Frames of Representation (27/11/20–13/12/20)


Frames of Representation (FoR), the ICA film festival, returned for its fifth edition last month. A showcase for the ‘cinema of the real’, the 2020 festival presented 20 films that offered aesthetic and political resistances to cinematic categorisations.

Emerging from Africa, Asia, Europe, Latin America and North America, the new films that screened at FoR 2020 engaged with multi-layered ethical and political concerns, experimental filmmaking practices and the development of new modes of language.

In this edition, the festival’s thematic focus encapsulated notions of the role of spectatorship.
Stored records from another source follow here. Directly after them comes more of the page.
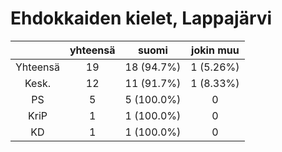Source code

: # Ehdokkaiden kielet, Lappajärvi

| |yhteensä|suomi|jokin muu|
|:---:|:---:|:---:|:---:|
|Yhteensä|19|18 (94.7%)|1 (5.26%)|
|Kesk.|12|11 (91.7%)|1 (8.33%)|
|PS|5|5 (100.0%)|0|
|KriP|1|1 (100.0%)|0|
|KD|1|1 (100.0%)|0|

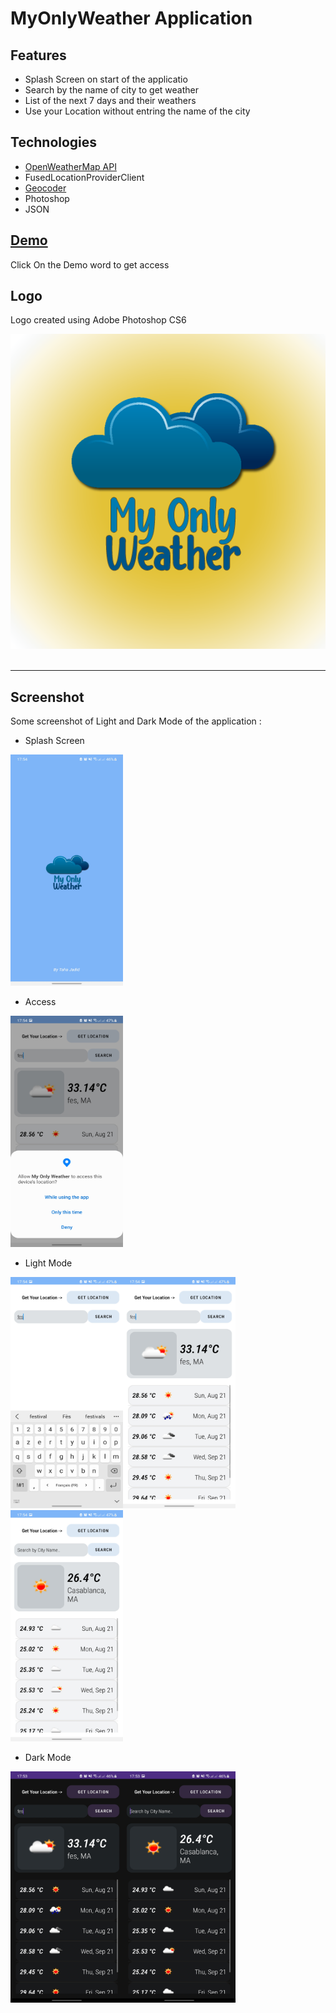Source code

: # MyOnlyWeather Application


## Features
 - Splash Screen on start of the applicatio
 - Search by the name of city to get weather 
 - List of the next 7 days and their weathers
 - Use your Location without entring the name of the city

## Technologies

- [OpenWeatherMap API](https://openweathermap.org/guide)
- FusedLocationProviderClient
- [Geocoder](https://developers.google.com/maps/documentation/javascript/reference/geocoder)
- Photoshop
- JSON

## [Demo](https://drive.google.com/file/d/1gnbQDDEwEPV8qxhu0MuqOUQhsO79i7ky/view?usp=sharing)
Click On the Demo word to get access

## Logo
Logo created using Adobe Photoshop CS6

![image](https://github.com/tahajadid/MyOnlyWeather/blob/master/Img/MOW%20Logo.png) &nbsp;

---

## Screenshot

Some screenshot of Light and Dark Mode of the application :

- Splash Screen 
<img src="https://github.com/tahajadid/MyOnlyWeather/blob/master/Img/splash.jpg" width="180" height="370">

- Access
<img src="https://github.com/tahajadid/MyOnlyWeather/blob/master/Img/access.jpg" width="180" height="370">

- Light Mode  &nbsp;

<img src="https://github.com/tahajadid/MyOnlyWeather/blob/master/Img/light01.jpg" width="180" height="370"><img src="https://github.com/tahajadid/MyOnlyWeather/blob/master/Img/light02.jpg" width="180" height="370"><img src="https://github.com/tahajadid/MyOnlyWeather/blob/master/Img/light03.jpg" width="180" height="370">

- Dark Mode  &nbsp;

<img src="https://github.com/tahajadid/MyOnlyWeather/blob/master/Img/dark01.jpg" width="180" height="370"><img src="https://github.com/tahajadid/MyOnlyWeather/blob/master/Img/dark02.jpg" width="180" height="370">


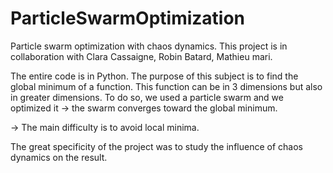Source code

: # ParticleSwarmOptimization

Particle swarm optimization with chaos dynamics.
This project is in collaboration with Clara Cassaigne, Robin Batard, Mathieu mari.

The entire code is in Python.
The purpose of this subject is to find the global minimum of a function. This function can be in 3 dimensions but also in greater dimensions.
To do so, we used a particle swarm and we optimized it -> the swarm converges toward the global minimum.

-> The main difficulty is to avoid local minima.


The great specificity of the project was to study the influence of chaos dynamics on the result.
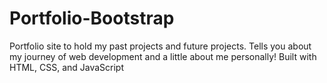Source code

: # Portfolio-Bootstrap
Portfolio site to hold my past projects and future projects. Tells you about my journey of web development and a little about me personally! Built with HTML, CSS, and JavaScript
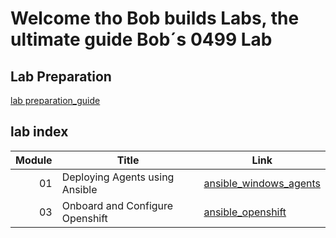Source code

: # Welcome tho Bob builds Labs, the ultimate guide Bob´s 0499 Lab


## Lab Preparation
[lab preparation_guide](./00_prepare.md)


## lab index
Module | Title | Link
------:|---------------------|---
01 | Deploying Agents using Ansible | [ansible_windows_agents](./01_ansible_windows_agents.md)  
03 | Onboard and Configure Openshift | [ansible_openshift](./03_ansible_openshift.md)  
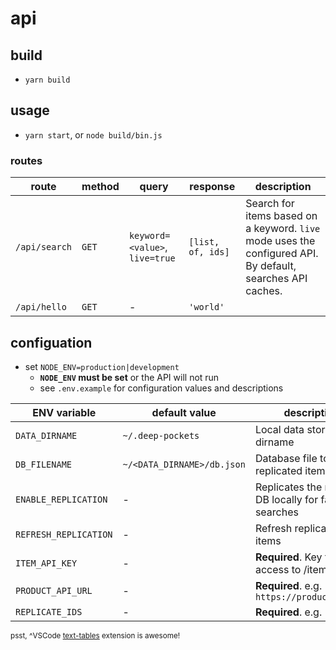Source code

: # api

## build

- `yarn build`

## usage

- `yarn start`, or `node build/bin.js`

### routes

| route         | method | query                          | response          | description                                                                                                  |
| ------------- | ------ | ------------------------------ | ----------------- | ------------------------------------------------------------------------------------------------------------ |
| `/api/search` | `GET`  | `keyword=<value>`, `live=true` | `[list, of, ids]` | Search for items based on a keyword.  `live` mode uses the configured API.  By default, searches API caches. |
| `/api/hello`  | `GET`  | -                              | `'world'`         |                                                                                                              |


## configuation

- set `NODE_ENV=production|development`
  - **`NODE_ENV` must be set** or the API will not run
  - see `.env.example` for configuration values and descriptions

| ENV variable          | default value              | description                                          |
| --------------------- | -------------------------- | ---------------------------------------------------- |
| `DATA_DIRNAME`        | `~/.deep-pockets`          | Local data storage dirname                           |
| `DB_FILENAME`         | `~/<DATA_DIRNAME>/db.json` | Database file to cache replicated items              |
| `ENABLE_REPLICATION`  | -                          | Replicates the remote DB locally for faster searches |
| `REFRESH_REPLICATION` | -                          | Refresh replicated items                             |
| `ITEM_API_KEY`        | -                          | **Required**. Key for HTTP access to /items API          |
| `PRODUCT_API_URL`     | -                          | **Required**.  e.g. `https://product.api/v2`             |
| `REPLICATE_IDS`       | -                          | **Required**.  e.g. `1,2,3`                              |

<small>psst, ^VSCode [text-tables](https://github.com/rpeshkov/vscode-text-tables) extension is awesome!</small>

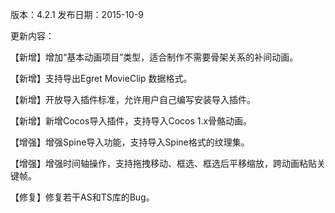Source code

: 版本：4.2.1
发布日期：2015-10-9

更新内容：

【新增】增加“基本动画项目”类型，适合制作不需要骨架关系的补间动画。

【新增】支持导出Egret MovieClip 数据格式。

【新增】开放导入插件标准，允许用户自己编写安装导入插件。

【新增】新增Cocos导入插件，支持导入Cocos 1.x骨骼动画。

【增强】增强Spine导入功能，支持导入Spine格式的纹理集。

【增强】增强时间轴操作，支持拖拽移动、框选、框选后平移缩放，跨动画粘贴关键帧。

【修复】修复若干AS和TS库的Bug。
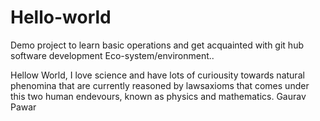 # Hello-world
Demo project to learn basic operations and get acquainted with git hub  software development Eco-system/environment..

Hellow World,
I love science and have lots of curiousity towards natural phenomina that are currently reasoned by lawsaxioms that comes under this two human endevours, known as physics and mathematics.
Gaurav Pawar
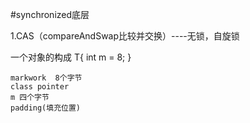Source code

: #synchronized底层

1.CAS（compareAndSwap比较并交换）----无锁，自旋锁

一个对象的构成
	T{
		int m = 8;
	}

	markwork  8个字节
	class pointer
	m 四个字节
	padding(填充位置)
	
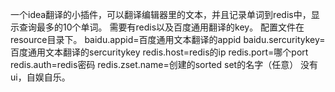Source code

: 一个idea翻译的小插件，可以翻译编辑器里的文本，并且记录单词到redis中，显示查询最多的10个单词。
需要有redis以及百度通用翻译的key。
配置文件在resource目录下。
  baidu.appid=百度通用文本翻译的appid
  baidu.sercuritykey=百度通用文本翻译的sercuritykey
  redis.host=redis的ip
  redis.port=哪个port
  redis.auth=redis密码
  redis.zset.name=创建的sorted set的名字（任意）
没有ui，自娱自乐。
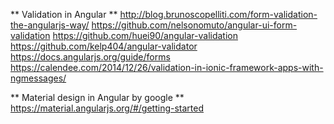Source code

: ** Validation in Angular **
http://blog.brunoscopelliti.com/form-validation-the-angularjs-way/
https://github.com/nelsonomuto/angular-ui-form-validation
https://github.com/huei90/angular-validation
https://github.com/kelp404/angular-validator
https://docs.angularjs.org/guide/forms
https://calendee.com/2014/12/26/validation-in-ionic-framework-apps-with-ngmessages/


** Material design in Angular by google **
https://material.angularjs.org/#/getting-started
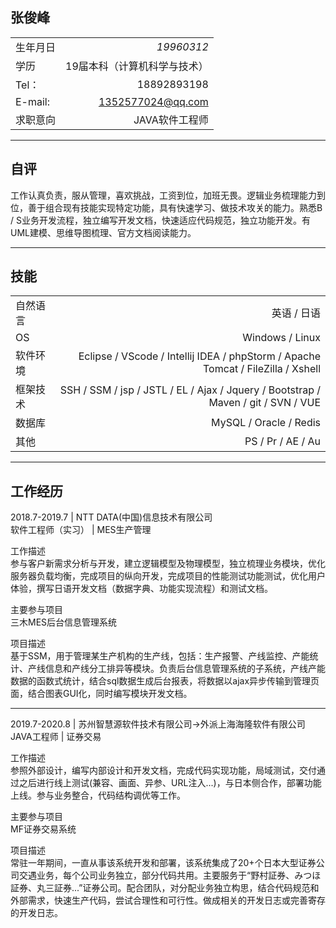 ## 张俊峰
| | | 
| :-----| ----: | 
| 生年月日 | _19960312_ | 
| 学历 | 19届本科（计算机科学与技术）| 
| Tel： | 18892893198  | 
| E-mail:  | 1352577024@qq.com| 
| 求职意向| JAVA软件工程师| 
---
## 自评
工作认真负责，服从管理，喜欢挑战，工资到位，加班无畏。逻辑业务梳理能力到位，善于组合现有技能实现特定功能，具有快速学习、做技术攻关的能力。熟悉B / S业务开发流程，独立编写开发文档，快速适应代码规范，独立功能开发。有UML建模、思维导图梳理、官方文档阅读能力。

---
## 技能
| | | 
| :-----| ----: | 
| 自然语言| 英语 / 日语| 
| OS| Windows / Linux| 
| 软件环境 | Eclipse / VScode / Intellij IDEA / phpStorm / Apache Tomcat / FileZilla / Xshell| 
| 框架技术 | SSH / SSM / jsp / JSTL / EL / Ajax / Jquery / Bootstrap / Maven / git / SVN / VUE| 
| 数据库 | MySQL / Oracle / Redis | 
| 其他 | PS / Pr / AE / Au | 
---
## 工作经历  
2018.7-2019.7  |  NTT DATA(中国)信息技术有限公司  
软件工程师（实习） | MES生产管理 

工作描述   
参与客户新需求分析与开发，建立逻辑模型及物理模型，独立梳理业务模块，优化服务器负载均衡，完成项目的纵向开发，完成项目的性能测试功能测试，优化用户体验，撰写日语开发文档（数据字典、功能实现流程）和测试文档。  

主要参与项目  
三木MES后台信息管理系统

项目描述  
基于SSM，用于管理某生产机构的生产线，包括：生产报警、产线监控、产能统计、产线信息和产线分工排异等模块。负责后台信息管理系统的子系统，产线产能数据的函数式统计，结合sql数据生成后台报表，将数据以ajax异步传输到管理页面，结合图表GUI化，同时编写模块开发文档。

---
2019.7-2020.8  |  苏州智慧源软件技术有限公司→外派上海海隆软件有限公司  
JAVA工程师 | 证券交易

工作描述   
参照外部设计，编写内部设计和开发文档，完成代码实现功能，局域测试，交付通过之后进行线上测试(兼容、画面、异参、URL注入...)，与日本侧合作，部署功能上线。参与业务整合，代码结构调优等工作。

主要参与项目  
MF证券交易系统

项目描述  
常驻一年期间，一直从事该系统开发和部署，该系统集成了20+个日本大型证券公司交遇业务，每个公司业务独立，部分代码共用。主要服务于“野村証券、みつほ証券、丸三証券...”证券公司。配合团队，对分配业务独立构思，结合代码规范和外部需求，快速生产代码，尝试合理性和可行性。做成相关的开发日志或完善寄存的开发日志。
Alongside the films, a programme of workshops, discussion and performance interrogated the relationship between knowledge, engagement and the act of viewing. FoR 2020 challenged the relationship between viewing and action by bringing to the fore the space that comes after watching a film. The festival foregrounded the idea of the image as a moving proposal for the renegotiation and redistribution of positions of reception and activity, providing a space for fluid dynamics rather than rigid dichotomies.

Highlights included The Earth Is Blue as an Orange, the first feature by Iryna Tsilyk and the winner of the Best Directing Award for World Cinema Documentary at the 2020 Sundance Film Festival, which offers cinematic and cultural resistance to Ukraine’s tumultuous relationship with Russia; and the Hong Kong/China co-production The Cloud in Her Room, a personal and generational story by Zheng Lu Xinyuan that won the Tiger Award at the International Film Festival Rotterdam 2020. FoR 2020 also dedicated days to explore the works of filmmakers from Eastern Europe and Latin America, including Los conductos by Camilo Restrepo, winner of the Best First Feature Award at the 70th Berlin International Film Festival. The festival’s opening and closing night films were Panquiaco, the first feature by Panamanian artist and filmmaker Ana Elena Tejera, and Air Conditioner, by Angolan collective Fradique.